HHS’ Office for Civil Rights Settles Ransomware Cyber-Attack Investigation

OCR Settles with Business Associate in attack affecting over 200,000 individuals

Yesterday, the U.S. Department of Health and Human Services (HHS), Office for Civil Rights (OCR) announced a settlement under the Health Insurance Portability and Accountability Act (HIPAA) with Doctors’ Management Services, a Massachusetts medical management company that provides a variety of services, including medical billing and payor credentialing. The HIPAA Privacy, Security, and Breach Notification Rules set forth the requirements that HIPAA-regulated entities must follow to protect the privacy and security of health information. The $100,000 settlement resolves a large breach report regarding a ransomware attack that affected the electronic protected health information of 206,695 individuals. Ransomware is a type of malware (malicious software) designed to deny access to a user’s data, usually by encrypting the data with a key known only to the hacker who deployed the malware, until a ransom is paid. This marks the first ransomware agreement OCR has reached.

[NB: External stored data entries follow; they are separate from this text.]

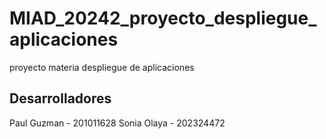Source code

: # MIAD_20242_proyecto_despliegue_aplicaciones
proyecto materia despliegue de aplicaciones

## Desarrolladores
Paul Guzman - 201011628
Sonia Olaya - 202324472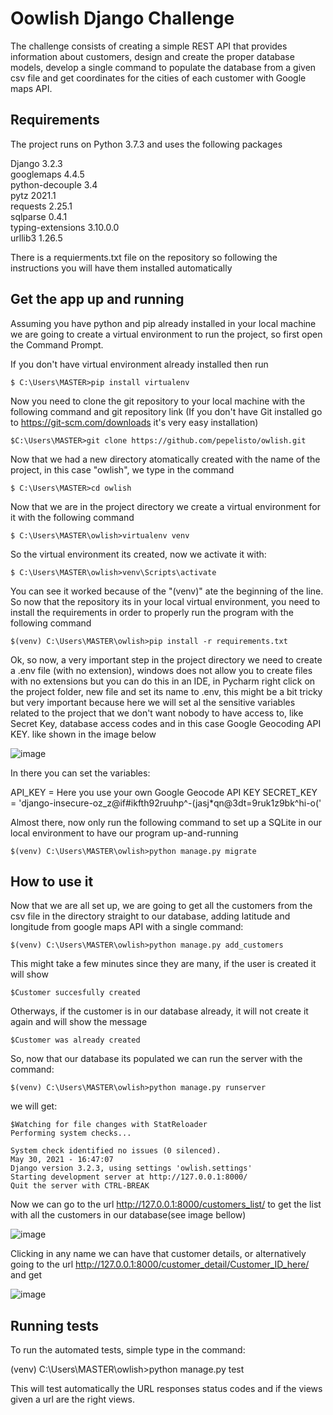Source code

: # Oowlish Django Challenge

The challenge consists of creating a simple REST API that provides information about customers, design and create the proper database models, develop a single command to populate the database from a given csv file and get coordinates for the cities of each customer with Google maps API.

## Requirements

The project runs on Python 3.7.3 and uses the following packages

Django 3.2.3 <br>
googlemaps 4.4.5 <br>
python-decouple 3.4 <br>
pytz 2021.1 <br> 
requests 2.25.1 <br>
sqlparse 0.4.1 <br>
typing-extensions 3.10.0.0 <br>
urllib3 1.26.5 <br>

There is a requierments.txt file on the repository so following the instructions you will have them installed automatically

## Get the app up and running

Assuming you have python and pip already installed in your local machine we are going to create a virtual environment to run the project, so first open the Command Prompt.

If you don't have virtual environment already installed then run 

    $ C:\Users\MASTER>pip install virtualenv

Now you need to clone the git repository to your local machine with the following command and git repository link (If you don't have Git installed go to https://git-scm.com/downloads it's very easy installation)

    $C:\Users\MASTER>git clone https://github.com/pepelisto/owlish.git 

Now that we had a new directory atomatically created with the name of the project, in this case "owlish", we type in the command

    $ C:\Users\MASTER>cd owlish

Now that we are in the project directory we create a virtual environment  for it with the following command

    $ C:\Users\MASTER\owlish>virtualenv venv

So the virtual environment  its created, now we activate it with:

    $ C:\Users\MASTER\owlish>venv\Scripts\activate

You can see it worked because of the "(venv)" ate the beginning  of the line.
So now that the repository its in your local virtual environment, you need to install the requirements in order to properly run the program with the following command

    $(venv) C:\Users\MASTER\owlish>pip install -r requirements.txt

Ok, so now, a very important step in the project directory we need to create a .env file (with no extension), windows does not allow you to create files with no extensions but you can do this in an IDE, in Pycharm right click on the project folder, new file and set its name to .env, this might be a bit tricky but very important because here we will set al the sensitive variables related to the project that we don't want nobody to have access to, like Secret Key, database access codes and in this case Google Geocoding API KEY. like shown in the image below

![image](https://user-images.githubusercontent.com/54082379/120118144-7a257700-c167-11eb-9bb1-a3cc39d1514f.png)

In there you can set the variables:

API_KEY = Here you use your own Google Geocode API KEY
SECRET_KEY = 'django-insecure-oz_z@if#ikfth92ruuhp^-(jasj*qn@3dt=9ruk1z9bk^hi-o('

Almost there, now only run the following command to set up a SQLite in our local environment to have our program up-and-running 

    $(venv) C:\Users\MASTER\owlish>python manage.py migrate


## How to use it

Now that we are all set up, we are going to get all the customers from the csv file in the directory straight to our database, adding latitude and longitude from google maps API with a single command:

    $(venv) C:\Users\MASTER\owlish>python manage.py add_customers

This might take a few minutes since they are many, if the user is created it will show 

    $Customer succesfully created
    
Otherways, if the customer is in our database already, it will not create it again and will show the message    
    
    $Customer was already created

So, now that our database its populated we can run the server with the command:

    $(venv) C:\Users\MASTER\owlish>python manage.py runserver
    
we will get:


    $Watching for file changes with StatReloader
    Performing system checks...

    System check identified no issues (0 silenced).
    May 30, 2021 - 16:47:07
    Django version 3.2.3, using settings 'owlish.settings'
    Starting development server at http://127.0.0.1:8000/
    Quit the server with CTRL-BREAK

Now we can go to the url http://127.0.0.1:8000/customers_list/ to get the list with all the customers in our database(see image bellow)

![image](https://user-images.githubusercontent.com/54082379/120118155-8c9fb080-c167-11eb-9b3e-edab5cf8de28.png)

Clicking in any name we can have that customer details, or alternatively going to the url http://127.0.0.1:8000/customer_detail/Customer_ID_here/ and get

![image](https://user-images.githubusercontent.com/54082379/120118242-e6a07600-c167-11eb-8b61-26f848721d63.png)

## Running tests

To run the automated tests, simple type in the command:

(venv) C:\Users\MASTER\owlish>python manage.py test

This will test automatically the URL responses status codes and if the views given a url are the right views.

October is Cybersecurity Awareness Month, and OCR has been working with health insurers, providers, and clearinghouses covered by HIPAA to ensure better data security. Ransomware and hacking are the primary cyber-threats in health care. In the past four years, there has been a 239% increase in large breaches reported to OCR involving hacking and a 278% increase in ransomware. This trend continues in 2023, where hacking accounts for 77% of the large breaches reported to OCR. Additionally, the large breaches reported this year have affected over 88 million individuals, a 60% increase from last year.

“Our settlement highlights how ransomware attacks are increasingly common and targeting the health care system. This leaves hospitals and their patients vulnerable to data and security breaches.” said OCR Director, Melanie Fontes Rainer. “In this ever-evolving space, it is critical that our health care system take steps to identify and address cybersecurity vulnerabilities along with proactively and regularly review risks, records, and update policies. These practices should happen regularly across an enterprise to prevent future attacks.”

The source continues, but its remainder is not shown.